▸ **What this task involves**:
Which lines of the records contain the word "care"? Show each of them.

▸ **Records for this task**:
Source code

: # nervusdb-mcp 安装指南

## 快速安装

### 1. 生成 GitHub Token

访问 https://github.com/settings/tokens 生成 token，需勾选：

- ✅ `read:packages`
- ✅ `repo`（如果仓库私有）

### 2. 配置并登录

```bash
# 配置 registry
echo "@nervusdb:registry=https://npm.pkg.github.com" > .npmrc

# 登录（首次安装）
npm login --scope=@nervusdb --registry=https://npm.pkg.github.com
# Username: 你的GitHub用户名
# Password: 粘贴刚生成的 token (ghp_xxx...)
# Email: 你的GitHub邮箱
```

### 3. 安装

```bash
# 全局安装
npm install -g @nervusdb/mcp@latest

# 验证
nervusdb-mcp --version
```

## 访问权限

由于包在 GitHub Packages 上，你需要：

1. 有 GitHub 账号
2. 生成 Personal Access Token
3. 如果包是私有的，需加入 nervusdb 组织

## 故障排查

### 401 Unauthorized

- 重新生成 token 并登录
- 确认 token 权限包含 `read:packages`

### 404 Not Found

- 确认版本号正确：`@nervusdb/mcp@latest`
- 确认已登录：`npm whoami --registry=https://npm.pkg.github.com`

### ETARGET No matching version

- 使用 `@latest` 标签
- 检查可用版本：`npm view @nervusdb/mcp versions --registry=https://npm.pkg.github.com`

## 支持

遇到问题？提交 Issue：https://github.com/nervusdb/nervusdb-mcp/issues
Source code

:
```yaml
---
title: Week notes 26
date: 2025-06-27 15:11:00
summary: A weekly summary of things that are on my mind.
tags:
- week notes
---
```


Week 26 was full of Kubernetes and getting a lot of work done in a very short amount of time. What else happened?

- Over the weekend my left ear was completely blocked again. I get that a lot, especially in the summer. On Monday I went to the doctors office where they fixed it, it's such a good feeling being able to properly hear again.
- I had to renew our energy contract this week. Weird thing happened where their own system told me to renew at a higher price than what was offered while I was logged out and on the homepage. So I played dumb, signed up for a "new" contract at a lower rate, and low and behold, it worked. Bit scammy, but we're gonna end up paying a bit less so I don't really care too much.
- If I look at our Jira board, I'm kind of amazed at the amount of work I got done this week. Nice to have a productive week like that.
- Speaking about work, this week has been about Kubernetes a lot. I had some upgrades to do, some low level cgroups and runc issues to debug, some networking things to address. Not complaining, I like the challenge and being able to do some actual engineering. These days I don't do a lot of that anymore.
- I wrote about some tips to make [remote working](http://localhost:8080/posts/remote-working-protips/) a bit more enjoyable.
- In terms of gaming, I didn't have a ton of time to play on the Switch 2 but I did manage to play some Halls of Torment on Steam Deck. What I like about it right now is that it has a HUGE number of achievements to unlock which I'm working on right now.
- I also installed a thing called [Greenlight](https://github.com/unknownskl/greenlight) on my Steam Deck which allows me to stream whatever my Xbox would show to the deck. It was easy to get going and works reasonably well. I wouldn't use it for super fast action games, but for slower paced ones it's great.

...

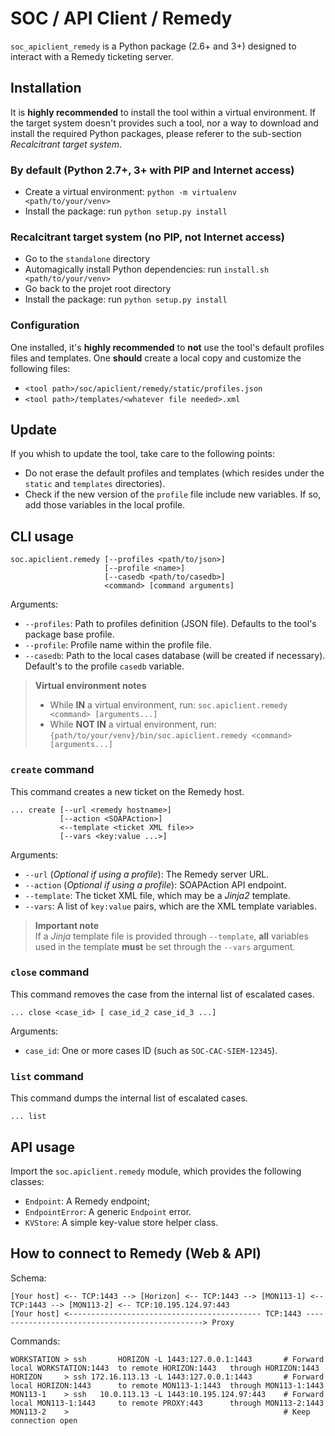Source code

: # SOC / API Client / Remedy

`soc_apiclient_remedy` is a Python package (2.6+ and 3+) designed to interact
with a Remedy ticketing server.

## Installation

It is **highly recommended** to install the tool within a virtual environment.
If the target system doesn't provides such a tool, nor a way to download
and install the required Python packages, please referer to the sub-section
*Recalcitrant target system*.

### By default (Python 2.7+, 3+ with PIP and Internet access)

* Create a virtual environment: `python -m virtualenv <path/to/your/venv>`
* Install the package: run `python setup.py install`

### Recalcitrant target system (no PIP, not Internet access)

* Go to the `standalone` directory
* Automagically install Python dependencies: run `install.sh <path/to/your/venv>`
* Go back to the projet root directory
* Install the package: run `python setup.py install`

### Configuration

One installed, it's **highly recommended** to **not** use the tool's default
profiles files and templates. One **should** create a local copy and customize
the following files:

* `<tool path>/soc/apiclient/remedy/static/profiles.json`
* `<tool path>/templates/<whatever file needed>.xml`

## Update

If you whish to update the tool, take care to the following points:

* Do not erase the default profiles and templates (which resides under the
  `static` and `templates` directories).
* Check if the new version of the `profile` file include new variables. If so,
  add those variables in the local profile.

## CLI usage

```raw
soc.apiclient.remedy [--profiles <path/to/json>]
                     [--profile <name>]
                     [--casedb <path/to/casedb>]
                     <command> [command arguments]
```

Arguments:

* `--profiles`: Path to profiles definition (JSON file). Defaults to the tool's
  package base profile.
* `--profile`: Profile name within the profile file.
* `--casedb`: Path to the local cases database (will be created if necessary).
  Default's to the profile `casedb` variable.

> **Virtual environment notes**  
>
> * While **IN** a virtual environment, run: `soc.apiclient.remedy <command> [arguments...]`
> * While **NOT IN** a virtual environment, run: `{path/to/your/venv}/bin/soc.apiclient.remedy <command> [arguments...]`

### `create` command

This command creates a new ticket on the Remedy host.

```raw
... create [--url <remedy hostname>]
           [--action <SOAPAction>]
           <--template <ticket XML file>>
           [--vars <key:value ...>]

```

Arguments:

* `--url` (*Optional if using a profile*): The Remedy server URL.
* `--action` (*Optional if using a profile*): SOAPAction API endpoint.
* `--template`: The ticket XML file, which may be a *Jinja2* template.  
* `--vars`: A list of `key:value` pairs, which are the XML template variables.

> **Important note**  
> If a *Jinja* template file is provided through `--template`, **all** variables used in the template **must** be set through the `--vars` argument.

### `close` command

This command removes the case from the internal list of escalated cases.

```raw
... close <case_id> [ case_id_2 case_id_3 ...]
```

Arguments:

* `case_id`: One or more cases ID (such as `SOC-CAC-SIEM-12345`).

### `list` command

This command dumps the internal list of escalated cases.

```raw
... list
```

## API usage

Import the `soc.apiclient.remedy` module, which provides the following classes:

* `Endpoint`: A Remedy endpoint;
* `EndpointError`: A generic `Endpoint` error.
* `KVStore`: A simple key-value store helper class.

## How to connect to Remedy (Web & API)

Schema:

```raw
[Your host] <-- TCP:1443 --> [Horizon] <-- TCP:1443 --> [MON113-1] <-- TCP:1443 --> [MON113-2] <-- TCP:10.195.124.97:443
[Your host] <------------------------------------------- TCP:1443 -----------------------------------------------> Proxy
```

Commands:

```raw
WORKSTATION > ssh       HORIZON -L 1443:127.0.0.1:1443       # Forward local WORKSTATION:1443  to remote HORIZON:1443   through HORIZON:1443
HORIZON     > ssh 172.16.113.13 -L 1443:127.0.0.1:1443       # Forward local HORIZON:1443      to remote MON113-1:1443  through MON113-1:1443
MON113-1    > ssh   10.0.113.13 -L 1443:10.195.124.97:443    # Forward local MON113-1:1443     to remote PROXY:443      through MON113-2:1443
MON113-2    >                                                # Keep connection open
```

* * *

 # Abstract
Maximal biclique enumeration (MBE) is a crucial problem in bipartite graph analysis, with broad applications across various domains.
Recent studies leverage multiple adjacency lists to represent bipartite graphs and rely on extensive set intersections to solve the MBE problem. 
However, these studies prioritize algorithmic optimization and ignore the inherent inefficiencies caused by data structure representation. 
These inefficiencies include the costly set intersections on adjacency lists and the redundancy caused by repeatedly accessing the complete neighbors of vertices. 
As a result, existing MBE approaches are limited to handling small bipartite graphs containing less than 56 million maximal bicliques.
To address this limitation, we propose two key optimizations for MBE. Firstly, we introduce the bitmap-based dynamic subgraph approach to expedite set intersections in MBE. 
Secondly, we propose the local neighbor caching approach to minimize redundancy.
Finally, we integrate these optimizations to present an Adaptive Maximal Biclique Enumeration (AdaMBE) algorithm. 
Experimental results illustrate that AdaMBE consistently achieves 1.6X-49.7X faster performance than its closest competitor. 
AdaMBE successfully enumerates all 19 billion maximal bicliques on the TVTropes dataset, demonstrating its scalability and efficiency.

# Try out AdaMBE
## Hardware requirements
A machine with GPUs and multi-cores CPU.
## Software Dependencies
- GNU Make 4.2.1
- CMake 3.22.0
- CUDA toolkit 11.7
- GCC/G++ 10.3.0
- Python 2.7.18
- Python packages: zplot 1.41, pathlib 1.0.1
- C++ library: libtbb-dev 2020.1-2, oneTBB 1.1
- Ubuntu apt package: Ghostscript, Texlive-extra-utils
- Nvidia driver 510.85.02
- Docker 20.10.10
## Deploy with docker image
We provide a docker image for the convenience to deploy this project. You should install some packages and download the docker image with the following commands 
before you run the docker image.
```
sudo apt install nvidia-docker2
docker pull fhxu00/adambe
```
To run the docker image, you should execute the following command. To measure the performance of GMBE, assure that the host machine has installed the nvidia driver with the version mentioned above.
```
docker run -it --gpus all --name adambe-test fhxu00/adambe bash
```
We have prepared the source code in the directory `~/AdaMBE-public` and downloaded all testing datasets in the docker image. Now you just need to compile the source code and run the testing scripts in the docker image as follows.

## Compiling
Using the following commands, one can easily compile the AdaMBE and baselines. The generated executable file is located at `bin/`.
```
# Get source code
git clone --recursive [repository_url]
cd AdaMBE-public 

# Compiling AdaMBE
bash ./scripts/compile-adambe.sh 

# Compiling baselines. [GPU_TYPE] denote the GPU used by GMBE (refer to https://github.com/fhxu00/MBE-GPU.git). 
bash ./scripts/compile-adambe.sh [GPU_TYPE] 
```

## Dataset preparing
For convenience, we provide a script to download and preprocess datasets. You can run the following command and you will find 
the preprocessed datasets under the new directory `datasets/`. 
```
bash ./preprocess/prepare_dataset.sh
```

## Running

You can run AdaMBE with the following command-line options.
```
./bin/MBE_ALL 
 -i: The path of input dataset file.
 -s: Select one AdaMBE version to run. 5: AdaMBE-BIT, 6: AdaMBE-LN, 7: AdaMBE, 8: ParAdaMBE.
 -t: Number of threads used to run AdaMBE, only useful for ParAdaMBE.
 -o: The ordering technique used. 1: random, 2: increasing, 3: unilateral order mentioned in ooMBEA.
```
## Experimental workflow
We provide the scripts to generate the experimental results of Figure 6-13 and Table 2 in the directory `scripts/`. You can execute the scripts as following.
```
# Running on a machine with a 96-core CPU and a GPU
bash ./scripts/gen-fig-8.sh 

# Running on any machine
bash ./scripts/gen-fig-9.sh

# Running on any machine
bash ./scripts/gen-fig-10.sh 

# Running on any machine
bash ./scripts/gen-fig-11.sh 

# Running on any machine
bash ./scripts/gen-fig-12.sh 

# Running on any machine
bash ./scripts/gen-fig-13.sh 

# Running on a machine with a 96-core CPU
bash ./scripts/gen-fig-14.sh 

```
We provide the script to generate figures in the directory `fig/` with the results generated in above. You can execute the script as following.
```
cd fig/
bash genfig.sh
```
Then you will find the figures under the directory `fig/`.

▸ **Response area**:
- I had to renew our energy contract this week. Weird thing happened where their own system told me to renew at a higher price than what was offered while I was logged out and on the homepage. So I played dumb, signed up for a "new" contract at a lower rate, and low and behold, it worked. Bit scammy, but we're gonna end up paying a bit less so I don't really care too much.
If you whish to update the tool, take care to the following points:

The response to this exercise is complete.